История бытования гоголевского «Тараса Бульбы» наглядно показывает, как по читательскому восприятию этой повести можно судить не только об особенностях литературного процесса, но и изучать общественно-политическую жизнь России в целом, всю русскую историю XIX–XX вв. Это наблюдение вполне приложимо к текущему моменту — животрепещущей современности. Особого внимания заслуживает ныне отношение к «Тарасу Бульбе» со стороны идеологов современного украинского национализма. Идеологическое «сражение» с повестью этих представителей украинизации как нельзя лучше характеризует их издательская и текстологическая практика.
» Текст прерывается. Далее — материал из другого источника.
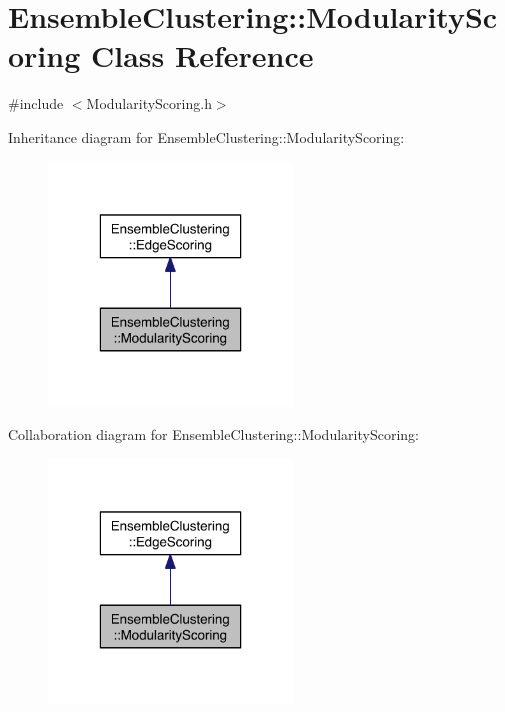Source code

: \hypertarget{class_ensemble_clustering_1_1_modularity_scoring}{\section{Ensemble\-Clustering\-:\-:Modularity\-Scoring Class Reference}
\label{class_ensemble_clustering_1_1_modularity_scoring}
}


{\ttfamily \#include $<$Modularity\-Scoring.\-h$>$}



Inheritance diagram for Ensemble\-Clustering\-:\-:Modularity\-Scoring\-:\nopagebreak
\begin{figure}[H]
\begin{center}
\leavevmode
\includegraphics[width=184pt]{class_ensemble_clustering_1_1_modularity_scoring__inherit__graph}
\end{center}
\end{figure}


Collaboration diagram for Ensemble\-Clustering\-:\-:Modularity\-Scoring\-:\nopagebreak
\begin{figure}[H]
\begin{center}
\leavevmode
\includegraphics[width=184pt]{class_ensemble_clustering_1_1_modularity_scoring__coll__graph}
\end{center}
\end{figure}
Приступая к повести Гоголя, украинские сепаратисты еще в XIX в. неоднократно пытались свести ее государственно ориентированный пафос до узкого, местечкового контекста. Делалось это главным образом с помощью подтасовок и спекуляций при издании «Тараса Бульбы» — с использованием того, «что на языке юристов называется подлогом» (по словам исследователя, анализировавшего такие издания).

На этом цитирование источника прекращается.